Record extracts section start
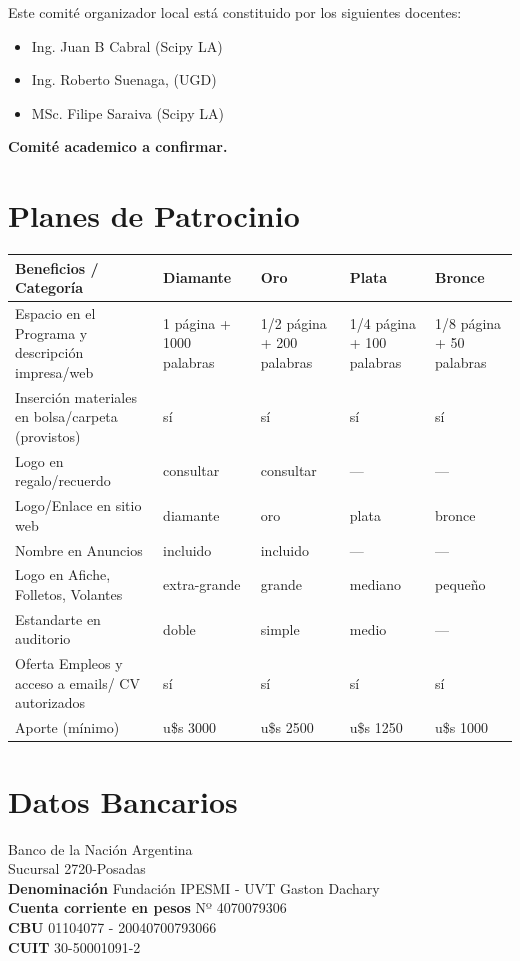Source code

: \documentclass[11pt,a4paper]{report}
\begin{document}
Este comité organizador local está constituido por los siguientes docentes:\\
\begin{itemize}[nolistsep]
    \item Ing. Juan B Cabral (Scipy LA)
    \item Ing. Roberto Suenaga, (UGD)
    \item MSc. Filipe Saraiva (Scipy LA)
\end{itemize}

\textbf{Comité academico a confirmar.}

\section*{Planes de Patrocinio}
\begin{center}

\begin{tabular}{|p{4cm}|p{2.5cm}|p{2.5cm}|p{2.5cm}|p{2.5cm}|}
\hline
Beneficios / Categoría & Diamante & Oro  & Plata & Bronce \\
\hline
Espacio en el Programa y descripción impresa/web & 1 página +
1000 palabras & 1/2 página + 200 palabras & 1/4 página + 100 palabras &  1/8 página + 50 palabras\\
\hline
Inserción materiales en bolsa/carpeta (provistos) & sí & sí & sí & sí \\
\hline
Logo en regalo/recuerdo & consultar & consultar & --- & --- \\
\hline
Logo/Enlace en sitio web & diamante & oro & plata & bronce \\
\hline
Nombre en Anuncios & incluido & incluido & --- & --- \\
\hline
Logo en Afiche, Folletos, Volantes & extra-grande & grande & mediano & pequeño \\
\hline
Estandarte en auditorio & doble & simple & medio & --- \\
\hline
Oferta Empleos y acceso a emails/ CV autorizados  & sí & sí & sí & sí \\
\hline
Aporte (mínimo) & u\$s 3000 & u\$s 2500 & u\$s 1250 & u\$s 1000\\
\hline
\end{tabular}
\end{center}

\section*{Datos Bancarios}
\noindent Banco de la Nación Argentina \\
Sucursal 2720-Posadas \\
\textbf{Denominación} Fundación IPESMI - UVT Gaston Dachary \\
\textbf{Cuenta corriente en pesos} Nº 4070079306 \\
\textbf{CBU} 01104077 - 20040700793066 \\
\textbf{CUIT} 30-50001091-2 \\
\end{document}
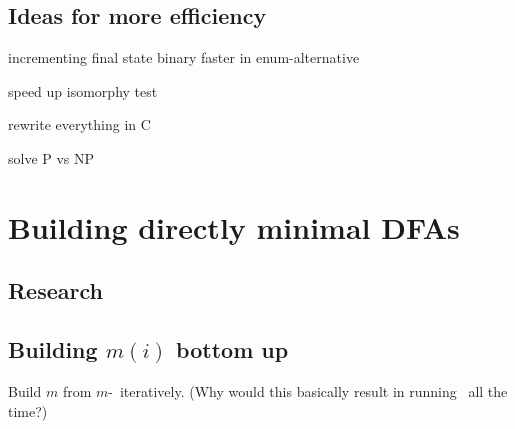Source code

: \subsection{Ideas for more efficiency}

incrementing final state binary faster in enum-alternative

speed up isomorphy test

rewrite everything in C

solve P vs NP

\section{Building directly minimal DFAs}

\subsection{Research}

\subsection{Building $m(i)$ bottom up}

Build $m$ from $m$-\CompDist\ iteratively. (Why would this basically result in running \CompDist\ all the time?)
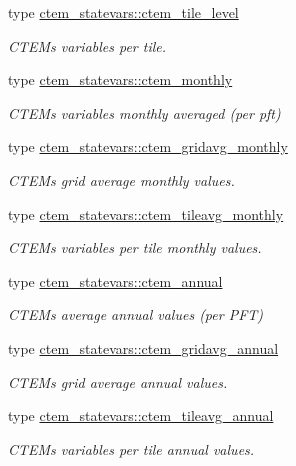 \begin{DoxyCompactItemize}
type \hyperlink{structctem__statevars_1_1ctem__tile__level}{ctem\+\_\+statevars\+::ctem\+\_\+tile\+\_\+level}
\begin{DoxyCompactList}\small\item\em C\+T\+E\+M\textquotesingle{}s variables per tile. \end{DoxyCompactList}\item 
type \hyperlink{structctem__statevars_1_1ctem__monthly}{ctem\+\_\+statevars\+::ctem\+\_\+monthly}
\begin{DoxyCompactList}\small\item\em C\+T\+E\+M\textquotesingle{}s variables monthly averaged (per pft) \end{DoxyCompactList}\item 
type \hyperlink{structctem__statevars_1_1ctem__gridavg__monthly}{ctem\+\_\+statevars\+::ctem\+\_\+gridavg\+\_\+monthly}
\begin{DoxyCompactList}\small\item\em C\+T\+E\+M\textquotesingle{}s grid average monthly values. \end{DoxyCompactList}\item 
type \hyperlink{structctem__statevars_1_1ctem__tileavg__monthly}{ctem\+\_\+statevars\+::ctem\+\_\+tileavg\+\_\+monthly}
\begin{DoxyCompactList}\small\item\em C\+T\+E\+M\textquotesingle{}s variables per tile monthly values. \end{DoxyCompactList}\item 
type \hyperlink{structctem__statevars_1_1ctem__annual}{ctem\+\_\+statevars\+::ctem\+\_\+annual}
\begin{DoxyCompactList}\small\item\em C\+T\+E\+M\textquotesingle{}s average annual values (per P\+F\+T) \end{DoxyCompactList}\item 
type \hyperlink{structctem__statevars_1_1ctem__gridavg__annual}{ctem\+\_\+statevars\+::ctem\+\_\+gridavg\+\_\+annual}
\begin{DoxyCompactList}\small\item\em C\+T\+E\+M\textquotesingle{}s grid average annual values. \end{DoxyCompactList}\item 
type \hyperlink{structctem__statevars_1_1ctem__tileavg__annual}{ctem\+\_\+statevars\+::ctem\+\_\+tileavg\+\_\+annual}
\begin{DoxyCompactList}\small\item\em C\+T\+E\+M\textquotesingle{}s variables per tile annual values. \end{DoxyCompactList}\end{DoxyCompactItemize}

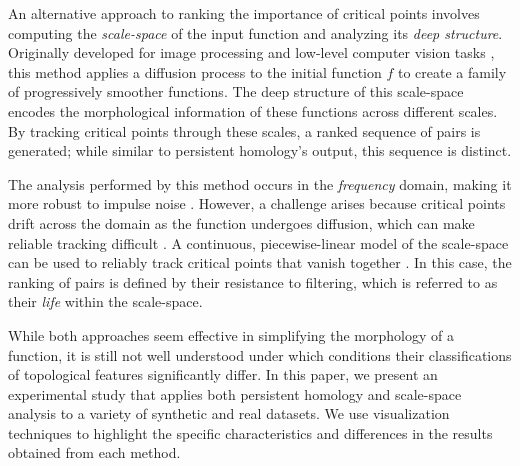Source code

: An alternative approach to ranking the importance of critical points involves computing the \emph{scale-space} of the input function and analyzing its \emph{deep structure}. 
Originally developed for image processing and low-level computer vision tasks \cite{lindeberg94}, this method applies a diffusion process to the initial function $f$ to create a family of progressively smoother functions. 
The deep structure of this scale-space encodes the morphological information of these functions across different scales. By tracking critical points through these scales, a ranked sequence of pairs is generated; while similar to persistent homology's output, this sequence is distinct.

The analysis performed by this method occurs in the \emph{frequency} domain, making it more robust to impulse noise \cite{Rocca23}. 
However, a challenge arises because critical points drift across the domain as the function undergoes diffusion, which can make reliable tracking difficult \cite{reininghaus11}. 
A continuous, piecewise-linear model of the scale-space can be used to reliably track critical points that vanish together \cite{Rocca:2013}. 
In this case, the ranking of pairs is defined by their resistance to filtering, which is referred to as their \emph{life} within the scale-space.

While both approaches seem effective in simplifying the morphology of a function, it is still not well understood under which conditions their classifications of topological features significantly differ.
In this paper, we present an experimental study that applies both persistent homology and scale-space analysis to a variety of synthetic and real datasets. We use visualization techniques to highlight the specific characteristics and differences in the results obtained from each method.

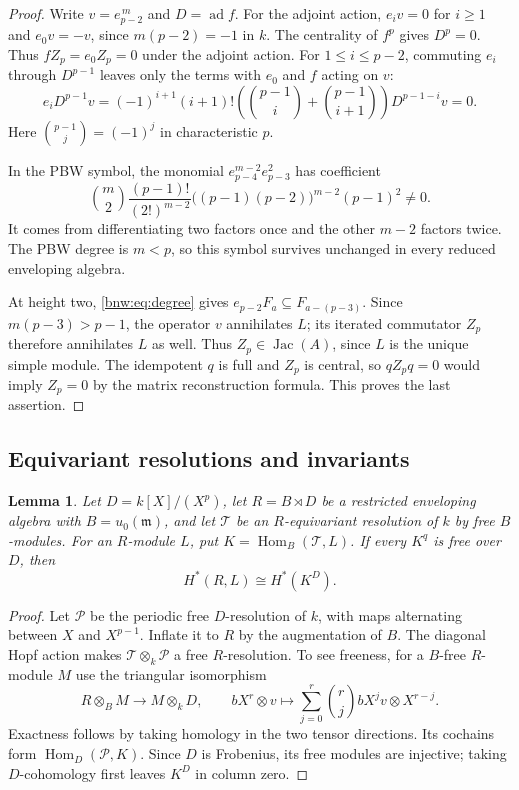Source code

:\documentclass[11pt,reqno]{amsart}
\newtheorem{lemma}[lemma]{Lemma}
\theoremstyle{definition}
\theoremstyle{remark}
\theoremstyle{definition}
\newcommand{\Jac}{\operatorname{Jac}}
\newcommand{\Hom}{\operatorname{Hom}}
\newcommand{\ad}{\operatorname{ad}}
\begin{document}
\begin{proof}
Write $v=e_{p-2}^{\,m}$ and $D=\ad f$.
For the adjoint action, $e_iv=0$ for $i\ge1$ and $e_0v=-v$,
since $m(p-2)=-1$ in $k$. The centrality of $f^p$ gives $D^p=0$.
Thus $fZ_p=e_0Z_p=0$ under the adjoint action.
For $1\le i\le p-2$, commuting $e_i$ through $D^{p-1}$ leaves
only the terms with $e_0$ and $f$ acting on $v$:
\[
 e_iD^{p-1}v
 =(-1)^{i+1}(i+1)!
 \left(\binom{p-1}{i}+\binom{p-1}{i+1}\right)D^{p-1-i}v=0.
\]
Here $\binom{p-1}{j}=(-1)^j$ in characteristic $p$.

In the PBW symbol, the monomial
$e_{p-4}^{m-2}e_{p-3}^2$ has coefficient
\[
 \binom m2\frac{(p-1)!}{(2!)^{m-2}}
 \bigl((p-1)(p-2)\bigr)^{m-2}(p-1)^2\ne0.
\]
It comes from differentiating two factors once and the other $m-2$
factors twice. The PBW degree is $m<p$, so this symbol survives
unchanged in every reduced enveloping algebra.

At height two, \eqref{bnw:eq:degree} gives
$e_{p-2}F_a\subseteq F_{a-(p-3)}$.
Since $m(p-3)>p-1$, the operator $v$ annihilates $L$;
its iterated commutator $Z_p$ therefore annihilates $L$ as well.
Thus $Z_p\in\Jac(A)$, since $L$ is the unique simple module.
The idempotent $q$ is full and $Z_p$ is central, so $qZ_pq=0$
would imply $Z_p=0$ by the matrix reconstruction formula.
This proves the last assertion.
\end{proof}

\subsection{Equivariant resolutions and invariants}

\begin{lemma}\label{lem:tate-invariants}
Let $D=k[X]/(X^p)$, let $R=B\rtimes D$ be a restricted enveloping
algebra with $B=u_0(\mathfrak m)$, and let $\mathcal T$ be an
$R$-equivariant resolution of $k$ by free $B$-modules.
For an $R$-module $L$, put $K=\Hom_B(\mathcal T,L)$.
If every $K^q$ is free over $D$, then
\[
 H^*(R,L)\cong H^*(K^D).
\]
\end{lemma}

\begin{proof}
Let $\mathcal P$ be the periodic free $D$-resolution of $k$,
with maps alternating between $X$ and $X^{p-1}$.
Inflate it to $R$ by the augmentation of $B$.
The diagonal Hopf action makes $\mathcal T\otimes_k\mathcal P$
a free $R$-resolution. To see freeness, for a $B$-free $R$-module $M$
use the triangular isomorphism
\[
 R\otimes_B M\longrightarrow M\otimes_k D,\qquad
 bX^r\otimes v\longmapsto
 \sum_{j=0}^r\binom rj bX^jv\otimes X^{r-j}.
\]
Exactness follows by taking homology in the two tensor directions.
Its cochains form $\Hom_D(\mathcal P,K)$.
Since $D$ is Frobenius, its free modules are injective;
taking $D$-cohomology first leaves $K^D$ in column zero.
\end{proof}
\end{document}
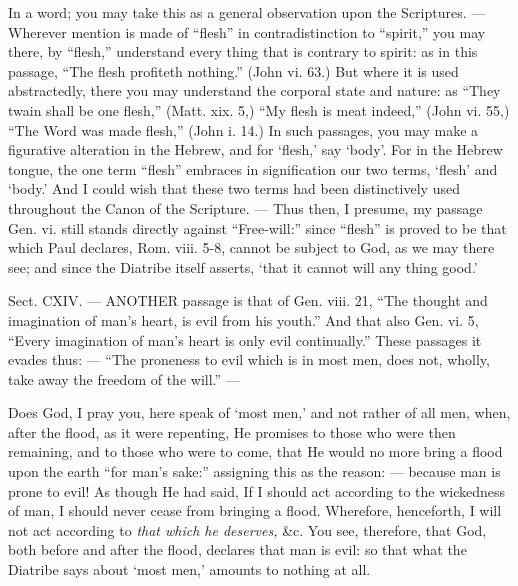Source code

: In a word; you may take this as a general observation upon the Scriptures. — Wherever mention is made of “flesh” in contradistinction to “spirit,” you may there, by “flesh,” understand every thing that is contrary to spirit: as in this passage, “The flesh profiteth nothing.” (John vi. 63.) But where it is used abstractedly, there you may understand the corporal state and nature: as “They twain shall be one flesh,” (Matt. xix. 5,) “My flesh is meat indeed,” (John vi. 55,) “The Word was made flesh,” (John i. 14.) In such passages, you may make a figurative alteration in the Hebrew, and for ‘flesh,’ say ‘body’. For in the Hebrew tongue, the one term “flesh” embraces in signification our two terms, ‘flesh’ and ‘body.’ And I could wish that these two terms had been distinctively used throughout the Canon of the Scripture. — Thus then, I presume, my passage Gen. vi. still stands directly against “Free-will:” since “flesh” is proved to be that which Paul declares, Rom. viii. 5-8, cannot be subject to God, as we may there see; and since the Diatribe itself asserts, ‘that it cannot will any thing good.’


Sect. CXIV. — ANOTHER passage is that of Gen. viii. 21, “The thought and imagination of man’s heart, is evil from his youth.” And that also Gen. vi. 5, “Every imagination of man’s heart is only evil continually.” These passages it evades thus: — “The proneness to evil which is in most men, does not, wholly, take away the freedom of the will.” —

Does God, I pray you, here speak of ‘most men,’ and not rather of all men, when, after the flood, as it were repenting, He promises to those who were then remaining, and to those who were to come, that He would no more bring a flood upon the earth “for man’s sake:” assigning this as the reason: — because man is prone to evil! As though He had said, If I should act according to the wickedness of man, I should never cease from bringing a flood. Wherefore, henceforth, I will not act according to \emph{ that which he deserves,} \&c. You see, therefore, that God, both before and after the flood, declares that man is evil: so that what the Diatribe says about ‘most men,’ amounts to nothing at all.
Record extracts section end
> [Your assignment]:
Show the lines of the records that contain the word "mathcal".

> [Output of the task]:
algebra with $B=u_0(\mathfrak m)$, and let $\mathcal T$ be an
For an $R$-module $L$, put $K=\Hom_B(\mathcal T,L)$.
Let $\mathcal P$ be the periodic free $D$-resolution of $k$,
The diagonal Hopf action makes $\mathcal T\otimes_k\mathcal P$
Its cochains form $\Hom_D(\mathcal P,K)$.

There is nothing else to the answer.